Further, its Electron rocket and Rutherford engines are designed for rapid scale-up of production, including vertical integration of advanced composite materials and advanced manufacturing processes. “Rocket Lab has designed Electron to provide launches at exceptional frequency,” Beck explains. “This, in our view, is what will change how we use and understand space. At full production, we expect to launch more than 50 times a year, and we’re regulated to launch up to 120 times a year. In comparison,” he notes, from all sources, “there were 22 launches last year from the United States, and 82 internationally.” Production in Huntington Beach and Auckland is followed by assembly in Auckland and launches, primarily, in New Zealand.
Although Rocket Lab was unwilling to identify proprietary materials and manufacturing processes, CW learned that carbon fiber composites were selected for all of Electron’s primary structures, including the payload fairing. “We worked to ensure commonality between the structures in both stages of the rocket to allow rapid production at scale,” says composites team manager Ben Malcolm.
A key to its rapid scale-up strategy was the use of additive manufacturing for the Rutherford rocket engines. Nine are used for the first stage of Electron, and one for its second stage. “The rocket engines are printed using titanium and super alloys.
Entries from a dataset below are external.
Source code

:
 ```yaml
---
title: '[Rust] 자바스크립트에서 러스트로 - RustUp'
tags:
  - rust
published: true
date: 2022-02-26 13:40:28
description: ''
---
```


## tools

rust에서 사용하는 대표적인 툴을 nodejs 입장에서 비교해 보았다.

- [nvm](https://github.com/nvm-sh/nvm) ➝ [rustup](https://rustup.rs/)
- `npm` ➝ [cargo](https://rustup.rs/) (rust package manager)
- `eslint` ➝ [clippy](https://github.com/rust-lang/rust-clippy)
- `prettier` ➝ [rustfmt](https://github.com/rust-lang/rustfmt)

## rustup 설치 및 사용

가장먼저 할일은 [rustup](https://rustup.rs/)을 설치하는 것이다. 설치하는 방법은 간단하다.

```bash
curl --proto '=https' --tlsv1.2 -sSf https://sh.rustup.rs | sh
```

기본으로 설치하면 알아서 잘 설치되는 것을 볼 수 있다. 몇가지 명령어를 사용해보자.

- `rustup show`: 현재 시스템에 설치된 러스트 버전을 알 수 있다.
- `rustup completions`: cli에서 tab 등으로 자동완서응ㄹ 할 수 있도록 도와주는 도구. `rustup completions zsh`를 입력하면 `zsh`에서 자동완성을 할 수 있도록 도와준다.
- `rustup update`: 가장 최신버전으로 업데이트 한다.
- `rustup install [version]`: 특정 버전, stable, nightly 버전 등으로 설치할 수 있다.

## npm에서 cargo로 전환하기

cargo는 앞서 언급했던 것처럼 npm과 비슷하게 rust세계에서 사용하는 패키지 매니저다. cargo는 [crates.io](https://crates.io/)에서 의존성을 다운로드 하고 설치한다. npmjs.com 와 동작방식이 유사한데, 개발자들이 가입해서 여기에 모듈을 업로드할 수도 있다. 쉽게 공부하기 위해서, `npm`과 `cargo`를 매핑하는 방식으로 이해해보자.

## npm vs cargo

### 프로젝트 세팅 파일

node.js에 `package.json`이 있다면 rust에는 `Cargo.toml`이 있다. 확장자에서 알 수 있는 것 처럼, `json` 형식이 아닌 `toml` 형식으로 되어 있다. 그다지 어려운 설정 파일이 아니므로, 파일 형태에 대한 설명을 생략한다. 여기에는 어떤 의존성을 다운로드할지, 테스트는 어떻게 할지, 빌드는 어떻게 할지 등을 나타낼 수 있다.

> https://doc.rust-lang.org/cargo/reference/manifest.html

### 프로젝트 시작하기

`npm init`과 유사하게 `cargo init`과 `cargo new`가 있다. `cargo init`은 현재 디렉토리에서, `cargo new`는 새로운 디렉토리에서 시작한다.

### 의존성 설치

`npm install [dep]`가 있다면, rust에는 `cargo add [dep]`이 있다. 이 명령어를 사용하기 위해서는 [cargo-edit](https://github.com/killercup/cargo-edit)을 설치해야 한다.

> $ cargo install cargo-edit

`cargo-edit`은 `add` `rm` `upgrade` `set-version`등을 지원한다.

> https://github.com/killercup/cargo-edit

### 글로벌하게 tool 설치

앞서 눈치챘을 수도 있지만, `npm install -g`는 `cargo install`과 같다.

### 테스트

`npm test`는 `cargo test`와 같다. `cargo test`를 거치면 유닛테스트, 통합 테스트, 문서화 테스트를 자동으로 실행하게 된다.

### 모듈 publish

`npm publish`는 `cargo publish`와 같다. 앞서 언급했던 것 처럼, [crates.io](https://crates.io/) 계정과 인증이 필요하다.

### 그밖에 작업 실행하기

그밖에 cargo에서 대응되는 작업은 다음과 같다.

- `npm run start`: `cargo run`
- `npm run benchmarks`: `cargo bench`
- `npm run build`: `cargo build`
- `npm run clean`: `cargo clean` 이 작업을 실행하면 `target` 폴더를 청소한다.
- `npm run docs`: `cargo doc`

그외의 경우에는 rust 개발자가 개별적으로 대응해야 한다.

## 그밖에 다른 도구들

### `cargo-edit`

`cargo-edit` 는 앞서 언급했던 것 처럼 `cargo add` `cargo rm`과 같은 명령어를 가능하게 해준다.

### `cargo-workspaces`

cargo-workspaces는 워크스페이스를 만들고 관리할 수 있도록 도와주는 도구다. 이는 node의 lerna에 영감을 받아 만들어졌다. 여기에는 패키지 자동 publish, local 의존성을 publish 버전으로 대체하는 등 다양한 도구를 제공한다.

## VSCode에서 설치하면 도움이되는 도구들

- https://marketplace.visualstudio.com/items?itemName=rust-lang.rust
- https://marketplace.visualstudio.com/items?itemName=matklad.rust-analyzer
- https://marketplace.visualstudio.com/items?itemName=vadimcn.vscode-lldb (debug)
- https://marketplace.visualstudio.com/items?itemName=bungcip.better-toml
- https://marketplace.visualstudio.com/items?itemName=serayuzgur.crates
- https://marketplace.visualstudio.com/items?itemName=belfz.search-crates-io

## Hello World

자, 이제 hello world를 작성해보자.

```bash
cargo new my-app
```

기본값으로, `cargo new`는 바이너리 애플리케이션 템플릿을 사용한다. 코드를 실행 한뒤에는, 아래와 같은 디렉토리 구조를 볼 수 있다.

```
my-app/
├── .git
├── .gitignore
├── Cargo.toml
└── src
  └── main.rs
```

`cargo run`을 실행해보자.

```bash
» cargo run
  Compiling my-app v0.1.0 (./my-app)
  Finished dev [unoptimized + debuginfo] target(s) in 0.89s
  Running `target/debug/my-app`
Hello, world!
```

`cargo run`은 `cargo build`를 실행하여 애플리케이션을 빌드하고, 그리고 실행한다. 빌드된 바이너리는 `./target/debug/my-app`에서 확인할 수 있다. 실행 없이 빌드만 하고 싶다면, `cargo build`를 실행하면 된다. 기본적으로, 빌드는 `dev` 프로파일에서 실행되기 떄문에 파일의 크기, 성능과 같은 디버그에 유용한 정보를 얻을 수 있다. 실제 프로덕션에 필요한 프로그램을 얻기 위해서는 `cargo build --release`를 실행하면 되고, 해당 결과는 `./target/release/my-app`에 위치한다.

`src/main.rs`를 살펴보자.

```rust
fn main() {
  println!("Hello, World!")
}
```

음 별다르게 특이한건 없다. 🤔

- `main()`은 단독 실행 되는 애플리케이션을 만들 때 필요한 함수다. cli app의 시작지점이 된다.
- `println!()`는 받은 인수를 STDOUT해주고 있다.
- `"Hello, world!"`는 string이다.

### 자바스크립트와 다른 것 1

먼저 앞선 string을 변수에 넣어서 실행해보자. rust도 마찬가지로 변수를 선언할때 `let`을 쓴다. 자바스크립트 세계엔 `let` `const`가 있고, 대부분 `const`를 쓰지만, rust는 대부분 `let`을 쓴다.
We use groundbreaking 3D printing techniques to rapidly print rocket engines, and are able to produce a rocket engine in a matter of days,” Beck says. “3D printing also enabled us to rapidly iterate during our research and development phase and create an engine that would have been impossible to produce using traditional manufacturing techniques.”
Although no composite parts are 3D-printed, the Rutherford engines are powered by oxygen/kerosene fuel, and Rocket Lab revealed that it has developed carbon fiber composite tanks that are compatible with the liquid oxygen component.
Near perfect first launch
The first Electron test launch, appropriately named It’s a Test, lifted off May 25, 2017, from the Mahia Peninsula launch site. Although Electron reached space, it was unable to fulfill its goal of entering orbit. Beck nevertheless considers it a “hugely successful first test launch [with a] great first stage burn, stage separation, second stage ignition and fairing separation — all of the key, and generally most challenging, events. “We’re committed to making space accessible and the test was a phenomenal milestone in that journey.” That was confirmed in August when Rocket Lab completed an internal review that “found the launch had to be terminated due to an independent contractor’s ground equipment issue, rather than an issue with the rocket. Rocket Lab’s investigative board has identified the root causes and corrective actions.” At CW presstime, another launch vehicle was expected to be ready for launch in mid-October, and after that, Rocket Lab would launch when ready.